Also called a land contract, bond for deed, agreement of sale, or contract of sale, a contract for deed is a form of financing used primarily between individual lenders and borrowers, not with banks or savings institutions. A contract for deed is not accompanied by a note but is a single complete agreement, granting physical possession to the buyer-borrower-vendee at the same time that it establishes the financing agreement with the seller-lender-vendor. The bond for deed phrase is still used today to describe a seller financing with deferred title transfer, but it is an archaic format that is virtually never used in modern times. In the traditional bond for deed, the seller secured a bond that named the buyer as the beneficiary. If the buyer made all the payments, but the seller failed or refused to convey good title, then the bond would pay a predetermined sum of money to the buyer. It was a method of protecting buyers.

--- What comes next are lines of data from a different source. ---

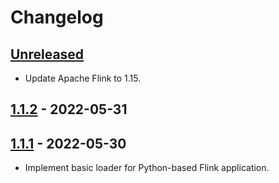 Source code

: # Changelog

## [Unreleased]

- Update Apache Flink to 1.15.

## [1.1.2] - 2022-05-31

## [1.1.1] - 2022-05-30

-   Implement basic loader for Python-based Flink application.

[Unreleased]: https://github.com/getindata/flink-python-loader/compare/1.1.2...HEAD

[1.1.2]: https://github.com/getindata/flink-python-loader/compare/1.1.1...1.1.2

[1.1.1]: https://github.com/getindata/flink-python-loader/compare/3d96f04aa22f3dc297da5e4be507bfc8b4963d27...1.1.1
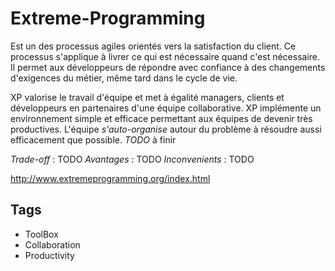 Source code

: # Extreme-Programming

Est un des processus agiles orientés vers la satisfaction du client. Ce processus s'applique à livrer ce qui est nécessaire quand c'est nécessaire. Il permet aux développeurs de répondre avec confiance à des changements d'exigences du métier, même tard dans le cycle de vie.

XP valorise le travail d'équipe et met à égalité managers, clients et développeurs en partenaires d'une équipe collaborative. XP implémente un environnement simple et efficace permettant aux équipes de devenir très productives. L'équipe *s'auto-organise* autour du problème à résoudre aussi efficacement que possible.
*TODO* à finir

_Trade-off_ : TODO
_Avantages_ : TODO
_Inconvenients_ : TODO

http://www.extremeprogramming.org/index.html

## Tags
- ToolBox
- Collaboration
- Productivity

Contracts for deed are usually employed in situations where the seller of a property is helping the buyer complete the purchase by carrying back a loan for a portion of the seller’s equity in the property. In such a case, a contract for deed is executed between the buyer and seller for the amount of the seller’s equity. The legal fee simple interest remains in the name of the seller, while the buyer secures an equitable title in the property as well as its possession and control. When the terms of the loan contract are met, the seller delivers a deed to the buyer, the recording of which is evidence of the loan’s satisfaction.
Some pitfalls of the contract for deed form of financing include
providing for transfer of title on seller’s demise before contract’s satisfaction;
providing for protection of title in case of litigation against seller; and
determining priority of intervening liens.
Maintaining legal title in the collateral during the term of the loan gives the seller certain foreclosure powers not available in either the mortgage or deed of trust forms. Basically, the buyer’s redemption periods are dramatically reduced, sometimes to as little as 30 days. Certain states, fearful that this foreclosure power may be used arbitrarily or capriciously, prohibit or seriously inhibit the use of contracts for deed as a form of financing.